TASK STATEMENT: Where a line holds the word "images", copy that line from the data below.

SUPPLIED INFORMATION:
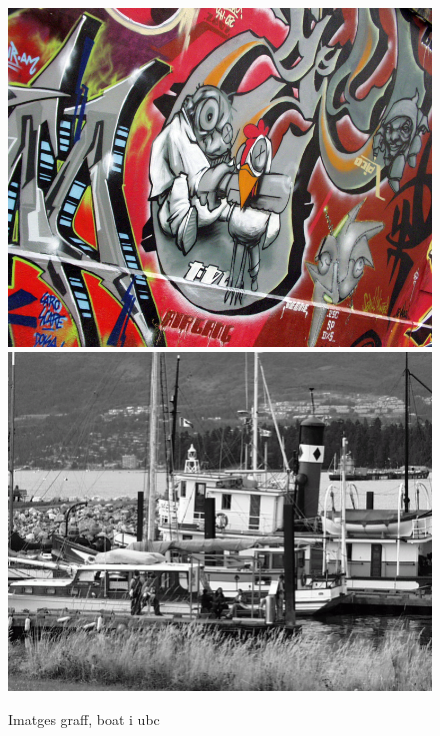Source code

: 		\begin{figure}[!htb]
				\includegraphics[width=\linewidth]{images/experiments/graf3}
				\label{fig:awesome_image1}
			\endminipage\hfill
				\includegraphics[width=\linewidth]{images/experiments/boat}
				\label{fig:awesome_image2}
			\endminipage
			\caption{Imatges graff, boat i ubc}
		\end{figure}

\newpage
==
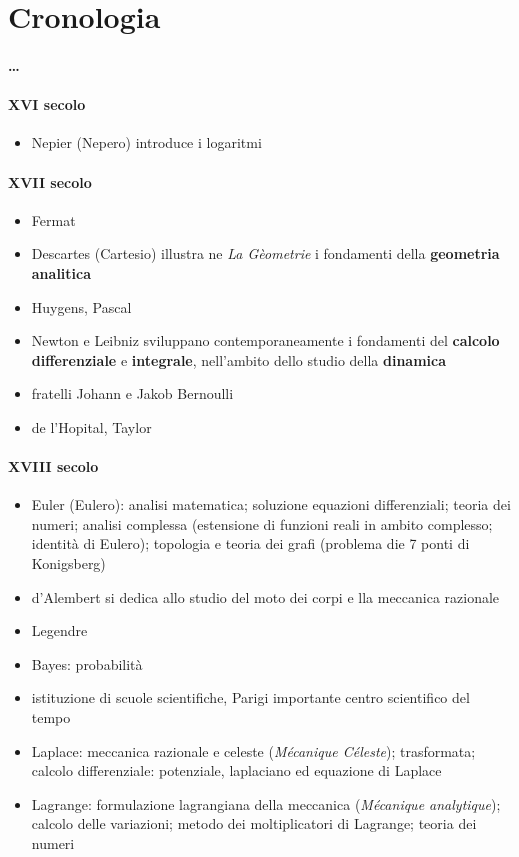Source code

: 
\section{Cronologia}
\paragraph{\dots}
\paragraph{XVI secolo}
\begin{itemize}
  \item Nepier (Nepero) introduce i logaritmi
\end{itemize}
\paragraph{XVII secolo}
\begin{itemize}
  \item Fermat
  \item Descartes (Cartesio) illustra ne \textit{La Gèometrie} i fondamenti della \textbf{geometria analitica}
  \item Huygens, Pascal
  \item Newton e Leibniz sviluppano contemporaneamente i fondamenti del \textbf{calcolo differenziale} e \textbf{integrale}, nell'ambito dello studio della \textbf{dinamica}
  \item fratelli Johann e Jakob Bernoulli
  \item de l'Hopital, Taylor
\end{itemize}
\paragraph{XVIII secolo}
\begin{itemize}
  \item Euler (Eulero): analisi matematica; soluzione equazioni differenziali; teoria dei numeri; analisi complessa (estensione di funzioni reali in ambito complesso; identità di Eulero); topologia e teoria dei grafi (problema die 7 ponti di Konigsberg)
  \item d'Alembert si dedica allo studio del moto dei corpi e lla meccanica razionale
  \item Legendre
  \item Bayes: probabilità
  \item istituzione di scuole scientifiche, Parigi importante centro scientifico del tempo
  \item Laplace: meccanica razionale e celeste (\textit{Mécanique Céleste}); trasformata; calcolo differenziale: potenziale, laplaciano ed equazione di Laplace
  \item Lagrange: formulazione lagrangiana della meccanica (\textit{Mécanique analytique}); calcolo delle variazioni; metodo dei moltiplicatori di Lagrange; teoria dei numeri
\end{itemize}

OUTPUT FOR THIS TASK:
				\includegraphics[width=\linewidth]{images/experiments/graf3}
				\includegraphics[width=\linewidth]{images/experiments/boat}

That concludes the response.